Liz Stringer – Keeping It In The Fam – The Festival Of Small Halls

I’m writing this in Yeppoon, a small coastal town in Queensland near Rockhampton. The view out of the hotel window is pretty good. Straight onto the ocean across the road. But I’m inside trying to book a car with frequent flyer points. Turns out that’s disproportionately time consuming.

The glamour of touring. I’ll definitely be getting in that water I can see out the window though. At some point.

We’re up to gig 17 or something. I’ve stopped counting. Even when I was counting I was doing it incorrectly. So 17 sounds about right. I’ve been on the road for most of this year. Extremes in climate and coffee quality. And extremes, also, in mental health levels and in my extraordinary ability (some would say talent) to lose possessions, even after all these years of being on the road. I’m not winning the latter battle, at this point. The former, though, I’m holding my own in by swimming every day. I drive sometimes an entire hour round trip, before anyone else is awake, to the closest lap pool to get a kilometer into the arms. And early sun on the back. To gently force the mind to move in a straight line, instead of turning in a circle, down into itself. I think that might make me somewhat of an idiot, to get up that early, but being the only person swimming in an old, tiled pool in a tiny regional town just after dawn continues to bring me inexorable joy. I may as well take advantage of this particular kind of idiocy while it lasts.

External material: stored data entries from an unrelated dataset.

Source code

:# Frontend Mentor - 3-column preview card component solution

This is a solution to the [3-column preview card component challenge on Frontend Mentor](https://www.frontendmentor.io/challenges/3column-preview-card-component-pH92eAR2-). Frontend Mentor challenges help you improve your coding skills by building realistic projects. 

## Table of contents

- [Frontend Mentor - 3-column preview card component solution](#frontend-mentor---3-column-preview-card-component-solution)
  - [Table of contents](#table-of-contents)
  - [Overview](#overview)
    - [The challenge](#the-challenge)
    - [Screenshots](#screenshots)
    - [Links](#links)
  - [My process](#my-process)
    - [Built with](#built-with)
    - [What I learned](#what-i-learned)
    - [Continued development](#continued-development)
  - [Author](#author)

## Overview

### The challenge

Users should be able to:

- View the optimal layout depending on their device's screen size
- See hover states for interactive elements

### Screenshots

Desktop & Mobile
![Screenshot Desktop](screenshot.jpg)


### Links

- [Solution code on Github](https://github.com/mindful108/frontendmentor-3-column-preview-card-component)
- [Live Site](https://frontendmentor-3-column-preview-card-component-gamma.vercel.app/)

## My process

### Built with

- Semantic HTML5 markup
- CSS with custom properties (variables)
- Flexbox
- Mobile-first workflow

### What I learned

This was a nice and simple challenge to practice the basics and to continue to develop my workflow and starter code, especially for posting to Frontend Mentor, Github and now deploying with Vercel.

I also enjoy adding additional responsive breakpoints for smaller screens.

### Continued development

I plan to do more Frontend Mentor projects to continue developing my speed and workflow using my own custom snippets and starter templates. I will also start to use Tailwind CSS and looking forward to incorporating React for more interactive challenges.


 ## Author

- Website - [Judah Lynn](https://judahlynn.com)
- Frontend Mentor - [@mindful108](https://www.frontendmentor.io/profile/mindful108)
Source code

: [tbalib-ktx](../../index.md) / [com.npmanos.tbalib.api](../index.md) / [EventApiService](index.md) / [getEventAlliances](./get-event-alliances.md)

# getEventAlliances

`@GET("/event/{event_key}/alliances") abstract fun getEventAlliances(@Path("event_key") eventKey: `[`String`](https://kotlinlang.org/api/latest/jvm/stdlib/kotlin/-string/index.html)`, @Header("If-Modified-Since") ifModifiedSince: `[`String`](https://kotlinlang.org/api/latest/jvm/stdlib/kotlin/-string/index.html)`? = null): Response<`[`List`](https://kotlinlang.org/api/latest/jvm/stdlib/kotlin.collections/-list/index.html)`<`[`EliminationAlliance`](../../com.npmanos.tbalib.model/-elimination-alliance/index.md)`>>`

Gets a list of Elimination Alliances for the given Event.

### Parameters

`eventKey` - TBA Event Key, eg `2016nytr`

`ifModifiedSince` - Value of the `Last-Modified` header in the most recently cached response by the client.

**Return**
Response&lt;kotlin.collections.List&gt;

It’s the Festival of Small Halls tour that’s rounding out the year for me. Twenty shows (I think, clearly I’m not sure…) through regional QLD, the (massive) region of Australia that I’ve toured the least in. Holy shit. What a delight to be somewhere so familiar I can feel it in my body and yet so utterly new. Driving for hours past cane fields. Scrubby, red dirt country that morphs into lush, tangled jungle, ticking with the tiny comings and goings of tropical creatures and birds that cry out at night. The eye can’t see the change, and only stares in wonder at how the country is ‘suddenly different’. It’s hot. Thick heat. Around the clock. Beautiful and complicated and hot.

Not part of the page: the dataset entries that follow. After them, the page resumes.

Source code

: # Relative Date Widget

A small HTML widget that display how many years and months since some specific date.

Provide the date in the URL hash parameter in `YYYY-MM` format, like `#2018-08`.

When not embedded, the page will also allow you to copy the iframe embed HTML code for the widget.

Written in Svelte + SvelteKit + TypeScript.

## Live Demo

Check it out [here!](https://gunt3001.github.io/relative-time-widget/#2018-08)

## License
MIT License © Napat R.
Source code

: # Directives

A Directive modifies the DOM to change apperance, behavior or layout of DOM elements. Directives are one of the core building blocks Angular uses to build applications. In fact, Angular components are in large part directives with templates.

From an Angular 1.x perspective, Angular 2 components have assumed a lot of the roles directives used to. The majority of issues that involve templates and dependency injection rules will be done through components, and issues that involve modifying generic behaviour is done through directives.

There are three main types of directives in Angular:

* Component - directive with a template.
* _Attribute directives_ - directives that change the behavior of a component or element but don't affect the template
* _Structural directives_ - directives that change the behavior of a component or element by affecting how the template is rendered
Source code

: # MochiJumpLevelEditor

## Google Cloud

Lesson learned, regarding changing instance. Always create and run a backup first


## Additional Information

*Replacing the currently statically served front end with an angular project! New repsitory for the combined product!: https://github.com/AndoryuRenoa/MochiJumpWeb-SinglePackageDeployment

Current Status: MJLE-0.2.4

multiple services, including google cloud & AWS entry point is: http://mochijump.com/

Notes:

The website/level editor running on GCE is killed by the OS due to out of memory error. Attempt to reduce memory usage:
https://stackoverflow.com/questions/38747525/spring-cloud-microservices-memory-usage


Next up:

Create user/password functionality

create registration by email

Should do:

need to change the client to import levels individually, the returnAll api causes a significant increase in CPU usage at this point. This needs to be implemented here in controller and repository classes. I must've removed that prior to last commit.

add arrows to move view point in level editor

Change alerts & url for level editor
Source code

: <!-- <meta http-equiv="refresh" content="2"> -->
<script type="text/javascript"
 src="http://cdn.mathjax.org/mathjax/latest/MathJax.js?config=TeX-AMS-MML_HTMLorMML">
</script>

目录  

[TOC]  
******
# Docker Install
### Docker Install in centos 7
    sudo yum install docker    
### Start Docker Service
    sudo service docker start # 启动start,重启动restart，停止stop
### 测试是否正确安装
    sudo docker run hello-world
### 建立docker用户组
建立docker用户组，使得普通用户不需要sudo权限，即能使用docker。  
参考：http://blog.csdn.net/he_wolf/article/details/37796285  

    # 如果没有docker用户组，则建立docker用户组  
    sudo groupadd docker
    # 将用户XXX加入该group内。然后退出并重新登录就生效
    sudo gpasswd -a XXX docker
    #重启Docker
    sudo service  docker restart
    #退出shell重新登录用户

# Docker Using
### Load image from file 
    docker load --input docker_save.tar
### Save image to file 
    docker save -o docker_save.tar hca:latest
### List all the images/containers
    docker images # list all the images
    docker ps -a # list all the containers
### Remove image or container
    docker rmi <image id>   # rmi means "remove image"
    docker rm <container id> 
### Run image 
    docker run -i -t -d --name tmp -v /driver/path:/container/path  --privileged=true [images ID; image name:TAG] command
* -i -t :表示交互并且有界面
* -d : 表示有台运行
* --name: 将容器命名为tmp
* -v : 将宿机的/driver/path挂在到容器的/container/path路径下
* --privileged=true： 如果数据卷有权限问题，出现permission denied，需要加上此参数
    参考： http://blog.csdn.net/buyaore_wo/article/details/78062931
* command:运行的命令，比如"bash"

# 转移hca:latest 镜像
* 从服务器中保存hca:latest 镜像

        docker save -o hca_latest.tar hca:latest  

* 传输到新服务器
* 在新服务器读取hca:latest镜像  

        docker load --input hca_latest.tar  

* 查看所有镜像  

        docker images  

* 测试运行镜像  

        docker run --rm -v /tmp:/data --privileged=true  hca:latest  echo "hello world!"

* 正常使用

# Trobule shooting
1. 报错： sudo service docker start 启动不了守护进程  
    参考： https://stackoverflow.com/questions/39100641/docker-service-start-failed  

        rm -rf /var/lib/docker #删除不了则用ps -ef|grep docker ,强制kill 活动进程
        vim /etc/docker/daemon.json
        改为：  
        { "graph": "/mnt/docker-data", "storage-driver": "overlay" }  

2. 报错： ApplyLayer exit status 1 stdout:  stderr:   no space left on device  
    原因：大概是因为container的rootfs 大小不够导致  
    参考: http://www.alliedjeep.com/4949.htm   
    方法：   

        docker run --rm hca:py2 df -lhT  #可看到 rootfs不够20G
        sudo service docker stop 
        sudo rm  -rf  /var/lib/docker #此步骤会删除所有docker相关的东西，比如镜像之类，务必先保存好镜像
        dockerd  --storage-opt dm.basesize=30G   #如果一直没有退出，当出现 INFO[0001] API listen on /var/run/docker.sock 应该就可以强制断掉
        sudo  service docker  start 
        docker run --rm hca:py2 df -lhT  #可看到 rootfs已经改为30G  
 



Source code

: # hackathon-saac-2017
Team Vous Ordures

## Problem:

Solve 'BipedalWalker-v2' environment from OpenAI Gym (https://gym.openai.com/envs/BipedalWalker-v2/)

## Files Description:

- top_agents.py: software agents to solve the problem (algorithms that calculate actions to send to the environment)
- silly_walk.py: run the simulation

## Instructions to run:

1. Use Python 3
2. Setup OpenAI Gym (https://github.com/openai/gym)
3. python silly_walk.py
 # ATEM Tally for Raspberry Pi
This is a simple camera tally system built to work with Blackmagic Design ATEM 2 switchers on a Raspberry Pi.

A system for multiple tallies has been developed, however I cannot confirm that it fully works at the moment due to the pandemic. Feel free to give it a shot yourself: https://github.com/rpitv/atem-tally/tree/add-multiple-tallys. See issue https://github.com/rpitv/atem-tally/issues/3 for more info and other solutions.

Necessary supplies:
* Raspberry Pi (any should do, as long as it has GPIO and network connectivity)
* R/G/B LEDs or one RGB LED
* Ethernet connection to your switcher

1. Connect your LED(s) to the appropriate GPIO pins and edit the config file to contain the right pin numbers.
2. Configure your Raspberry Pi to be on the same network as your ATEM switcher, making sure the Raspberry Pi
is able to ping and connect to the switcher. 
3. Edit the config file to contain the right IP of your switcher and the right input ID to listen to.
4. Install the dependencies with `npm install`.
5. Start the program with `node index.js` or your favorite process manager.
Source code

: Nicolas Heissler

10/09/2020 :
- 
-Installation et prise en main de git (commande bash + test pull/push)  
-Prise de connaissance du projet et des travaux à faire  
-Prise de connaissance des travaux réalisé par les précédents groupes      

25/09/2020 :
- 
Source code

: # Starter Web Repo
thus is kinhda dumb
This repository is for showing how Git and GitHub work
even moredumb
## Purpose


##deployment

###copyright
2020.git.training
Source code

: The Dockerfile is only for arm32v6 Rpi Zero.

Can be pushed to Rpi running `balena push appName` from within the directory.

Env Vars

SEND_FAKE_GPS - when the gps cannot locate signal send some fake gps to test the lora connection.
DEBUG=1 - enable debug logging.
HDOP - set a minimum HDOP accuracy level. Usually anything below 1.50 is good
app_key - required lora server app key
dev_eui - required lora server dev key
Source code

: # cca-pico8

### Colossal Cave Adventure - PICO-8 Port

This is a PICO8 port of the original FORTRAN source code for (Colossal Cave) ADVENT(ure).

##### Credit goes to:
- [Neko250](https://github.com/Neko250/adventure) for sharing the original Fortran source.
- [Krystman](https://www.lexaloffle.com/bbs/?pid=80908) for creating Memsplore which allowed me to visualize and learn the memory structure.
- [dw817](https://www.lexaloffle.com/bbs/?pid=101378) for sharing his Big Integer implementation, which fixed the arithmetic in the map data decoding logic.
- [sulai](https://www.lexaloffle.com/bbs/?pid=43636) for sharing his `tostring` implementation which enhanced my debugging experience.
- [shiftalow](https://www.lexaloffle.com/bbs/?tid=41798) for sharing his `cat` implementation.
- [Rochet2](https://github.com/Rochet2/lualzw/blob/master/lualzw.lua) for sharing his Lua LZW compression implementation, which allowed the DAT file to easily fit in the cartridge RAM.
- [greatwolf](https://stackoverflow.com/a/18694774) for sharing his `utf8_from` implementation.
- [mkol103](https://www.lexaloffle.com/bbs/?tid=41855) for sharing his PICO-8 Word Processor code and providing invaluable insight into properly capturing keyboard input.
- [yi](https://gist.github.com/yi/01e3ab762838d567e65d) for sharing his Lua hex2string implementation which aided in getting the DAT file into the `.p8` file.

I’m on the road with three travelling companions, the Festival Of Small Halls crew. These shows have been microcosms of country Australia. I’ve never said the word ‘community’ so many times in a short period. That’s the concept that FOSH is built around, the idea that people want somewhere to congregate and be together. In the 1950s and 60s, light spilled from these halls several nights a month. Dances, New Years Eve parties, weddings. This was followed by long years of quiet, as the dust gathered and flying foxes began to nest in the roofs. Maybe this quiet coincided with everyone getting a tele at home. Maybe priorities changed. But now, decades later, a collective yearning for togetherness has seen these beautiful buildings being dusted off, and bunting strung up, old roads opened, car parks marked out on grassy verges, cakes baked, best shoes put on, sausages grilled and curries cooked in massive, blackened pots, and old friends and neighbours shaking hands and kissing smiling cheeks as they arrive from their homes, having driven, in some cases, hundreds of kilometres for the occasion.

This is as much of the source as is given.